#### EXERCISE DESCRIPTION
Set down exactly the lines below, starting at the one that contains "- K BF16, V" and ending at the one that contains "- MXFP8 KV (mxfp, 8-bit)", with both of those lines included and nothing else.

---------- MATERIAL PROVIDED ----------

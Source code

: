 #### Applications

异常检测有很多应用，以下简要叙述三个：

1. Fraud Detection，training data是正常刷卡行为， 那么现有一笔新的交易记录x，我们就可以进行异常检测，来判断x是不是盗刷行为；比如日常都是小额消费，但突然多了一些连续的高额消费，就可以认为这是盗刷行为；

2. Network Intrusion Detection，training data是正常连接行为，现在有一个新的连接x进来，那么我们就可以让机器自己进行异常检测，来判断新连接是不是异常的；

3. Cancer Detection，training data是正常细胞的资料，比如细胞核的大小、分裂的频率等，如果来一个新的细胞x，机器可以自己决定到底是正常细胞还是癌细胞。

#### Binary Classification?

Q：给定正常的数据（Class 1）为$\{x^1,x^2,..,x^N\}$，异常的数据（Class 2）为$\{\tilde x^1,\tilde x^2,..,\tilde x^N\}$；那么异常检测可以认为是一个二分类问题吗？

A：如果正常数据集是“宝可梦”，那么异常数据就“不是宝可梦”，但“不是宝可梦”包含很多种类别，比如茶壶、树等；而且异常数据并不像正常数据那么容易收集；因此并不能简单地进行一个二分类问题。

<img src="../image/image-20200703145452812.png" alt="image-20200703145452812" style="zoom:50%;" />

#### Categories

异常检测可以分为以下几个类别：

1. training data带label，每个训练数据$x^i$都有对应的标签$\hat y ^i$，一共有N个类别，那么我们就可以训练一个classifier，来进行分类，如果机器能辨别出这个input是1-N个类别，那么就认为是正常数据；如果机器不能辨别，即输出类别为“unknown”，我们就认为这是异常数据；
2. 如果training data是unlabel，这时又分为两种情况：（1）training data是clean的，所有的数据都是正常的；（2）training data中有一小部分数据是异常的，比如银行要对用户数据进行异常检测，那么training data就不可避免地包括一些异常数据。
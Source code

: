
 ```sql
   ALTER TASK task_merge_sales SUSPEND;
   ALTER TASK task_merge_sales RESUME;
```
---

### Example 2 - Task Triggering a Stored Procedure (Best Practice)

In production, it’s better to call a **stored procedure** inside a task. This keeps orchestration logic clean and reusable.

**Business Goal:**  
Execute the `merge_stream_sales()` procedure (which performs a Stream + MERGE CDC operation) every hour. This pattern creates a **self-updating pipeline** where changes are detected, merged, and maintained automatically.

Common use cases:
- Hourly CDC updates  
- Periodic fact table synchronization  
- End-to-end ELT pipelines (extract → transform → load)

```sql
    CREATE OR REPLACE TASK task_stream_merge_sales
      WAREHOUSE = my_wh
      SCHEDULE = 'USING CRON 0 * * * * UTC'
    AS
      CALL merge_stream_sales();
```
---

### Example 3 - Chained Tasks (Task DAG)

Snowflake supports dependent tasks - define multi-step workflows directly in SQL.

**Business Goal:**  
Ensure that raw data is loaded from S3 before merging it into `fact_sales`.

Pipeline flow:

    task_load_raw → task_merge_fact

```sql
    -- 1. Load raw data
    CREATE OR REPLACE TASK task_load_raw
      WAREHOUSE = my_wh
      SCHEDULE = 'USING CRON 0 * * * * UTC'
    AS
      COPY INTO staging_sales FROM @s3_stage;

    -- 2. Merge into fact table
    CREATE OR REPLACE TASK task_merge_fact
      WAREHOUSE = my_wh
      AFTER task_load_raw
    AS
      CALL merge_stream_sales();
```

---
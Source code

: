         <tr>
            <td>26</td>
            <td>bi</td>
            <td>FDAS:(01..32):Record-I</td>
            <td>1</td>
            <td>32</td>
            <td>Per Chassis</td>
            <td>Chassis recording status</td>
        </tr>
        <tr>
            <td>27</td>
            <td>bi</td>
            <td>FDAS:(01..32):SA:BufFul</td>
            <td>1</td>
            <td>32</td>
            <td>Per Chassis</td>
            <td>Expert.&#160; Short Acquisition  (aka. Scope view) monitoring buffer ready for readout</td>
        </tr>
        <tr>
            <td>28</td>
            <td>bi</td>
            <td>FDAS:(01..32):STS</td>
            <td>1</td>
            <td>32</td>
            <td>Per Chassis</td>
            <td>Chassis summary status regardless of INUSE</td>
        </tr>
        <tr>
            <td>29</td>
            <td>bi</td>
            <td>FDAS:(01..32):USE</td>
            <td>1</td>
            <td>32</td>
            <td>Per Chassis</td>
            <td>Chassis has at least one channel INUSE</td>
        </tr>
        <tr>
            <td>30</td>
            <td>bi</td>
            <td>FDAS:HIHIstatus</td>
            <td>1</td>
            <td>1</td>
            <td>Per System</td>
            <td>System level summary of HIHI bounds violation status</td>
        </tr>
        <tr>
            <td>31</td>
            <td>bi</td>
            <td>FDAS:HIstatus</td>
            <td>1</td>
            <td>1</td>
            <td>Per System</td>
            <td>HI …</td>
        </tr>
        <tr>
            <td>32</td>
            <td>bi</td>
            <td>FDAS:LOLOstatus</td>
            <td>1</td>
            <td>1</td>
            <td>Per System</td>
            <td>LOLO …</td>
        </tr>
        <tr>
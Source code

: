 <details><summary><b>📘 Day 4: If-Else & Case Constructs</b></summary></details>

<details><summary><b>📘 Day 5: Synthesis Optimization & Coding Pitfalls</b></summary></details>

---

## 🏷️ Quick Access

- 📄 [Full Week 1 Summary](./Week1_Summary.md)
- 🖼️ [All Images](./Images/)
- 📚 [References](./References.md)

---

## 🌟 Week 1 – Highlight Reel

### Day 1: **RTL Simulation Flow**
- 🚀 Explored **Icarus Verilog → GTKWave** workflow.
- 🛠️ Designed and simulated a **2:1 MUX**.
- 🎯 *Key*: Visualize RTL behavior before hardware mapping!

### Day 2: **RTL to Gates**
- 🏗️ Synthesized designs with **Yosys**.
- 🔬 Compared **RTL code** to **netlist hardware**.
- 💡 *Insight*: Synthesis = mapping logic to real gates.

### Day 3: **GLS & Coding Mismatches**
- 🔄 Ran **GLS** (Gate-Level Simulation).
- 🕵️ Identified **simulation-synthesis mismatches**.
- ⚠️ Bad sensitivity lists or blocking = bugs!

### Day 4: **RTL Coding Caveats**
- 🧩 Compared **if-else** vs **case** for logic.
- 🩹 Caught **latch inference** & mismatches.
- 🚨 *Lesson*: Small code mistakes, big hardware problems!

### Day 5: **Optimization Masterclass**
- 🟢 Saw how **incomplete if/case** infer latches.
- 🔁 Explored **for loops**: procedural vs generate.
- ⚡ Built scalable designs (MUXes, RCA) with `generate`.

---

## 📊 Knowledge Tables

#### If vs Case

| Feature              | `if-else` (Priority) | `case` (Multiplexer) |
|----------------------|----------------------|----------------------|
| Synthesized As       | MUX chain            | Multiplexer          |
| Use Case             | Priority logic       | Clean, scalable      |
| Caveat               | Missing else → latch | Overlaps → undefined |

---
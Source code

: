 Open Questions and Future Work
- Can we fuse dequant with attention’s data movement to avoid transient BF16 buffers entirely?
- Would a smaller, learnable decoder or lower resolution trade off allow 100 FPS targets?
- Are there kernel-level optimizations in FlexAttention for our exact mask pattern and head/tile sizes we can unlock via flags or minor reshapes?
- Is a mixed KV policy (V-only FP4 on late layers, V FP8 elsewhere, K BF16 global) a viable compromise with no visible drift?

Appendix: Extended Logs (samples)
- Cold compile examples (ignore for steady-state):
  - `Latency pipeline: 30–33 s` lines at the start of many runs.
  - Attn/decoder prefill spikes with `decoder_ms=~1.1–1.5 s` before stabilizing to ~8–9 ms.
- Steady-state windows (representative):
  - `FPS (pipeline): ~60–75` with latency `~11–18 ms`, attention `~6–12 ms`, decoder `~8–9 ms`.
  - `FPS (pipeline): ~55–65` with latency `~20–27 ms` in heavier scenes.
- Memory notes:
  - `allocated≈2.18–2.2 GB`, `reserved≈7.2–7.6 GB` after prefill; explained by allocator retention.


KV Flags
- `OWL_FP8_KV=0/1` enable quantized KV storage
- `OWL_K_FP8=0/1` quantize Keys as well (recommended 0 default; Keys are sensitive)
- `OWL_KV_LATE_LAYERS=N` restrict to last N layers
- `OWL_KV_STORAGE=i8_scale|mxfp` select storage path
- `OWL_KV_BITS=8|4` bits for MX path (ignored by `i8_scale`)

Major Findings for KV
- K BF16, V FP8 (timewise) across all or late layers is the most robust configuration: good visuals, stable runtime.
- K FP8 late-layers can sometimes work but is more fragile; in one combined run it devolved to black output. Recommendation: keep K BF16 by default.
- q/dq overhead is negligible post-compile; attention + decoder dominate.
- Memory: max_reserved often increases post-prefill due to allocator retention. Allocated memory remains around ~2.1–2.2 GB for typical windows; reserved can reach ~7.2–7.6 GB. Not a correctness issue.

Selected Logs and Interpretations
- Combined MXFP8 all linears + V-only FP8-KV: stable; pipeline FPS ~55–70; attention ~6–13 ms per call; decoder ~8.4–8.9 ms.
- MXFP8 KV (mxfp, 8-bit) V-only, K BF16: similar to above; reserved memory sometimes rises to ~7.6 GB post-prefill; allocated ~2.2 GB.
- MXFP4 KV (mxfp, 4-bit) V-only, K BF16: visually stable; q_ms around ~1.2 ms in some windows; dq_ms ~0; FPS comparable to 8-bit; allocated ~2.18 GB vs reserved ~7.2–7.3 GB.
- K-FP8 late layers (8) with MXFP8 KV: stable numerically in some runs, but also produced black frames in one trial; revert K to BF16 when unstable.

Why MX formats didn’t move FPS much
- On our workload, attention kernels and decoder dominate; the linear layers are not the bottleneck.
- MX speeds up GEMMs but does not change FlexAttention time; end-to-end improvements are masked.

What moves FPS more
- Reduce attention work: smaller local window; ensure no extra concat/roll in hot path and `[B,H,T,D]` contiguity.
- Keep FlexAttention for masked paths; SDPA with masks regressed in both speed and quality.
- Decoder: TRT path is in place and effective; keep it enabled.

----------

#### WORKED SOLUTION
- K BF16, V FP8 (timewise) across all or late layers is the most robust configuration: good visuals, stable runtime.
- K FP8 late-layers can sometimes work but is more fragile; in one combined run it devolved to black output. Recommendation: keep K BF16 by default.
- q/dq overhead is negligible post-compile; attention + decoder dominate.
- Memory: max_reserved often increases post-prefill due to allocator retention. Allocated memory remains around ~2.1–2.2 GB for typical windows; reserved can reach ~7.2–7.6 GB. Not a correctness issue.

Selected Logs and Interpretations
- Combined MXFP8 all linears + V-only FP8-KV: stable; pipeline FPS ~55–70; attention ~6–13 ms per call; decoder ~8.4–8.9 ms.
- MXFP8 KV (mxfp, 8-bit) V-only, K BF16: similar to above; reserved memory sometimes rises to ~7.6 GB post-prefill; allocated ~2.2 GB.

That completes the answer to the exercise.